__WORK ITEM__
Will you quote precisely the lines that run from the top of the material below to the line containing "denotes the operator", both ends included?

__EXTRACTED ENTRIES__

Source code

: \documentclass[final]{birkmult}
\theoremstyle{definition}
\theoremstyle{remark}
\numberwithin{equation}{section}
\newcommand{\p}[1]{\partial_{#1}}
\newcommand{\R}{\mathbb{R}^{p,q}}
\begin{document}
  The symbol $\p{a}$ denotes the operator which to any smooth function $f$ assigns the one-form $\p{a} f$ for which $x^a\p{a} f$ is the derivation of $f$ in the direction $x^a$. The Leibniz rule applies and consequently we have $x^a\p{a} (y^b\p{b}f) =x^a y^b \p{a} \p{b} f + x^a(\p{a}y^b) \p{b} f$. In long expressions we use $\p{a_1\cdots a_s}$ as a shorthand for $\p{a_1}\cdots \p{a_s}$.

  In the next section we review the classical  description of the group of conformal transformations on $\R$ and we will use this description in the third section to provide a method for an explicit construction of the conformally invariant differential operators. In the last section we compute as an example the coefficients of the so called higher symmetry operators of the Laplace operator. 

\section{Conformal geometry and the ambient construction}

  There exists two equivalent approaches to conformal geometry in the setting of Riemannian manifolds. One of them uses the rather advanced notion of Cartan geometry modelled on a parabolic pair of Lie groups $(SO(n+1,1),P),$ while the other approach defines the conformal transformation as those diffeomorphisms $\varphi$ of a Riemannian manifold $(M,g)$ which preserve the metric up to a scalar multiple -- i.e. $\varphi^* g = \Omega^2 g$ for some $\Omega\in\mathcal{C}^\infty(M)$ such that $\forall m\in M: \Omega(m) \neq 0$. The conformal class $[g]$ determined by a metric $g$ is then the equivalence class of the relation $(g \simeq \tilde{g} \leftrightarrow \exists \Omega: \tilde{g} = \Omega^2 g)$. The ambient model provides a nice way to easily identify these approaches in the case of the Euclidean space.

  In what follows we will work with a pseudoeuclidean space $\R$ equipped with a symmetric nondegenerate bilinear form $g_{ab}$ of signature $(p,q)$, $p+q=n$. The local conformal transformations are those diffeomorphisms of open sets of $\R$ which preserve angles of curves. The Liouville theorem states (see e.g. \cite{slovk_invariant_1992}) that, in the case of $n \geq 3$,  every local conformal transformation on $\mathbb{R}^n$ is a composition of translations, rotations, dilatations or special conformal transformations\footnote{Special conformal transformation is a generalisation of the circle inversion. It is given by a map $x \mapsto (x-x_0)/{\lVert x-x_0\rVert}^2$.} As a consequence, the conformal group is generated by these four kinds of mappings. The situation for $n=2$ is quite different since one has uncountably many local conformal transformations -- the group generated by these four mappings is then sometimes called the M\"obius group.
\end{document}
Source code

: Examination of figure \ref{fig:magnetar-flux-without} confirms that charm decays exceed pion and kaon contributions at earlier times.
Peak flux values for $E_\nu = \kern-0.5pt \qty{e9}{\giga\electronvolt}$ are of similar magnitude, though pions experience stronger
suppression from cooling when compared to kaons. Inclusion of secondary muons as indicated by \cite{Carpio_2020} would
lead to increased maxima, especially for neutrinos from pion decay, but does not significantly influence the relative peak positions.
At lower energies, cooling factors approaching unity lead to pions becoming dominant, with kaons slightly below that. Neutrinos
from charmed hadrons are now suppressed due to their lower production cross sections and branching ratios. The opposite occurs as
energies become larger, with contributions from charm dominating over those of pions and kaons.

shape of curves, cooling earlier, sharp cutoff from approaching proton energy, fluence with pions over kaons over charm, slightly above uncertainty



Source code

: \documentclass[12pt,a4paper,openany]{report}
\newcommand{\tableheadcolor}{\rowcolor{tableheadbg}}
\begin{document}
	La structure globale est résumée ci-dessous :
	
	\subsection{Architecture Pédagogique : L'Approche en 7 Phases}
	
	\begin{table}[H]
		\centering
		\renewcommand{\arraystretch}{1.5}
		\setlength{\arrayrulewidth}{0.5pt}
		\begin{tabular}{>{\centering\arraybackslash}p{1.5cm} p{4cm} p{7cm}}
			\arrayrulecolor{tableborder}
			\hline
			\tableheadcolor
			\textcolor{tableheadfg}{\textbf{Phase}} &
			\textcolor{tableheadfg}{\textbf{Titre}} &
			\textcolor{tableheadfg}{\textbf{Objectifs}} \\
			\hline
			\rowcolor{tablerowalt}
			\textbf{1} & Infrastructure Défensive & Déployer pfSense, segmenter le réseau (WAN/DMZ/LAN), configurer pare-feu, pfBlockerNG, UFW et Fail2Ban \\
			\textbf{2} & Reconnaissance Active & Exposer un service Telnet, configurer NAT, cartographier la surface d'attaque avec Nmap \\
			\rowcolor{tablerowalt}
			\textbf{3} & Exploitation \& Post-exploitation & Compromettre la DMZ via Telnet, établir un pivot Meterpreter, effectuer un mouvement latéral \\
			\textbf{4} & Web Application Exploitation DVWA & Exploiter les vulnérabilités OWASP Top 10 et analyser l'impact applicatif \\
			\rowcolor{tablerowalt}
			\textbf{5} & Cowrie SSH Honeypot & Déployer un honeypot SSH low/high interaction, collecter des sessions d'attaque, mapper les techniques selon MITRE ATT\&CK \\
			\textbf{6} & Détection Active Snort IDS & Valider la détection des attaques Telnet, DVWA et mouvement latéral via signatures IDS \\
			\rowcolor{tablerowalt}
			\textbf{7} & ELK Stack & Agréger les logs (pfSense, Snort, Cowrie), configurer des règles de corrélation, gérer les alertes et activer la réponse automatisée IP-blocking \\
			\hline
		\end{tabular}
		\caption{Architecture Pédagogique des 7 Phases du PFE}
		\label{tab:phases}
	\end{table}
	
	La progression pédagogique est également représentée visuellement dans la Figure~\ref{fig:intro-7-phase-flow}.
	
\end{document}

__RESPONSE__
Source code

: \documentclass[final]{birkmult}
\theoremstyle{definition}
\theoremstyle{remark}
\numberwithin{equation}{section}
\newcommand{\p}[1]{\partial_{#1}}
\newcommand{\R}{\mathbb{R}^{p,q}}
\begin{document}
  The symbol $\p{a}$ denotes the operator which to any smooth function $f$ assigns the one-form $\p{a} f$ for which $x^a\p{a} f$ is the derivation of $f$ in the direction $x^a$. The Leibniz rule applies and consequently we have $x^a\p{a} (y^b\p{b}f) =x^a y^b \p{a} \p{b} f + x^a(\p{a}y^b) \p{b} f$. In long expressions we use $\p{a_1\cdots a_s}$ as a shorthand for $\p{a_1}\cdots \p{a_s}$.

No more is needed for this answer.